After the 16th Amendment, the country’s political landscape changed. The presidency was largely ceremonial, so the Republican Party nominated war heroes as President. Under a tough reconstruction, black discrimination was harshly punished, and methods of segregation were struck down by Republican-led state legislatures set up in the South after the Civil War. A huge symbolic victory for abolition was the election of Frederick Douglass as President in 1884. With Reconstruction over and the Democratic Party failing, the Republican Party re-aligned itself throughout the 1880s.The party leadership began supporting big business, especially John D. Rockefeller’s Standard Oil. A split occurred in the Republican Party when progressive Republicans passed an anti-trust act in 1890. This resulted in their expulsion from the party. These progressives, led by John Sherman, formed the Progressive Party. This party gained the support of many prominent people, including former presidents Joshua Chamberlain and George Meade,as well as Abraham Lincoln’s son, Robert Lincoln, who felt that the Progressive party best represented his father’s politics. During this period, the US did not pursue expansionism into Asia, Africa, and the Pacific, concentrating on domestic issues. By 1896, the Union included 45 states.

The World 1870-1895Edit

The last part of the 19th Century was the age of New Imperialism. The main colonial powers were Britain, France, Germany, and the Netherlands, with lesser powers being Italy, Portugal, Belgium, and Spain. These nations scrambled for territory in Africa and the Pacific. They also made numerous alliances with each other. Tensions grew very high by the middle of the 1890s.

First Global WarEdit

The First Global War was the most severe conflict of the 19th century. Throughout the 1880s and 1890s, the colonial empires of Europe had been competing for land in Africa and the Pacific. Tensions came to a head when a combined Dutch-German force attacked British New Guinea in October 1895. This led to a series of declarations of war that pitted the “Western Powers” (Britain, France, Spain, and Portugal) against the “Central Powers” (Germany, Italy, and the Netherlands).
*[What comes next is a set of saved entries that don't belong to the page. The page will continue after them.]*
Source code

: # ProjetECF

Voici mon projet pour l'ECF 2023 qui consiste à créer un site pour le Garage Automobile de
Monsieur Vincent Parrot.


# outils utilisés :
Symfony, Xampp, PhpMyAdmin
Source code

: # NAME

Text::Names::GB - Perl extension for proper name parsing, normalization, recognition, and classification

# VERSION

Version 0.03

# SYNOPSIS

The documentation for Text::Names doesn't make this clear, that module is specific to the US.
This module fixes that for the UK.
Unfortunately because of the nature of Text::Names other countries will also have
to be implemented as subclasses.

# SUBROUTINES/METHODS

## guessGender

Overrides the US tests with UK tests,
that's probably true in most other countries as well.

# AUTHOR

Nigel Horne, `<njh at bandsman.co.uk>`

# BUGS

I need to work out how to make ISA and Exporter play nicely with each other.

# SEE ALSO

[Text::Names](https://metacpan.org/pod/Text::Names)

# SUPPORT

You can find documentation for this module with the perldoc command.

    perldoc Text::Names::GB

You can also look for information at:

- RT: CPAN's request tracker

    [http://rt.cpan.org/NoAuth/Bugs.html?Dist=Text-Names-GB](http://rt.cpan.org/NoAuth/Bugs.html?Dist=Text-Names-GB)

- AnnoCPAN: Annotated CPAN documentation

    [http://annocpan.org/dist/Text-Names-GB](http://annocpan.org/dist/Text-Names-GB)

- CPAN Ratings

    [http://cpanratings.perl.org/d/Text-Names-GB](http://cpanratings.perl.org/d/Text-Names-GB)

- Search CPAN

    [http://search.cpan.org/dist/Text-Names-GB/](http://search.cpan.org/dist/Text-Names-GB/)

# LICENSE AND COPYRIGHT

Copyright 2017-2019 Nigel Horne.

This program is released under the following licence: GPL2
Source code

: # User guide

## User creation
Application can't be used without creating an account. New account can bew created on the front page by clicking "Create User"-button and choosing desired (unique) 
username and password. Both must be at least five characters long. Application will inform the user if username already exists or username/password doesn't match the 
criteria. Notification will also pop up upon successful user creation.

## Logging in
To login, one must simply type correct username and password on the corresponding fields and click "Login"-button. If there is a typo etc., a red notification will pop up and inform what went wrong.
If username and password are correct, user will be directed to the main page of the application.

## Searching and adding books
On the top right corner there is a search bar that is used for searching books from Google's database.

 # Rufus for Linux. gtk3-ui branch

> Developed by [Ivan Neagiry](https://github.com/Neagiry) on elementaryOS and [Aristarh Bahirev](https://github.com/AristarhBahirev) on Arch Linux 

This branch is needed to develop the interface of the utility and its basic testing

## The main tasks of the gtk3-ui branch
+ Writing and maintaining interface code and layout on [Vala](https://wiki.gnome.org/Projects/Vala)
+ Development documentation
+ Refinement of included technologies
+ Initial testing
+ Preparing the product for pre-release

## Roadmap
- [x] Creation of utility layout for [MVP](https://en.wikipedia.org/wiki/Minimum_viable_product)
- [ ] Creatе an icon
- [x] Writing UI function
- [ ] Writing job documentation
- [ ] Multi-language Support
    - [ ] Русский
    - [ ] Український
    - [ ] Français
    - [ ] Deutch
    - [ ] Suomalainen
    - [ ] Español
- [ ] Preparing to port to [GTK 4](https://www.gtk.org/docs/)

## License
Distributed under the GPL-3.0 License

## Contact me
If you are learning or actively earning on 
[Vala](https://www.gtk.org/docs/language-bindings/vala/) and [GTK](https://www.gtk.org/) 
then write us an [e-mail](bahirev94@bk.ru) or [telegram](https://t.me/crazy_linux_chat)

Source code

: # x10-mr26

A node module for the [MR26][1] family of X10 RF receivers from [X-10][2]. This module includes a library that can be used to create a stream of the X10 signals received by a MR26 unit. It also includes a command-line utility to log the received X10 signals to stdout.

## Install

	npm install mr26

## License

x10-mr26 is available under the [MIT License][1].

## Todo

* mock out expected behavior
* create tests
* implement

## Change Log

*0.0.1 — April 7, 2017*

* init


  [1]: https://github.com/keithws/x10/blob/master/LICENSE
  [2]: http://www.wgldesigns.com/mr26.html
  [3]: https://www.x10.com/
A savage conflict erupted all over the world. In Europe, Austria-Hungary joined with the Central Powers, prompting Russia and the Ottoman Empire to join the Western Powers. After a Dutch attack on one of their ships, a newly industrialized Japan too joined the Western Powers. With the war raging in Europe, Africa, Asia, and the Pacific, it was a truly global war. Despite petitions from Britain and France, Speaker of the House William McKinley would not allow the US to enter the war. The war became a stalemate. Trenches lined Europe and Africa. However, the introduction of the experimental armored vehicle on the Western side helped turn the tide, and in 1903, the Central powers sued for peace. The Western Powers’ terms were very harsh, including the partition of the Central Powers’ colonies and broad financial reparations. This led to a deep resentment in Germany and Italy. After the war, Austria-Hungary dissolved into a number of states. The Ottoman Empire, despite being on the winning side of the war, also dissolved as a number of nationalist movements hit Eastern Europe.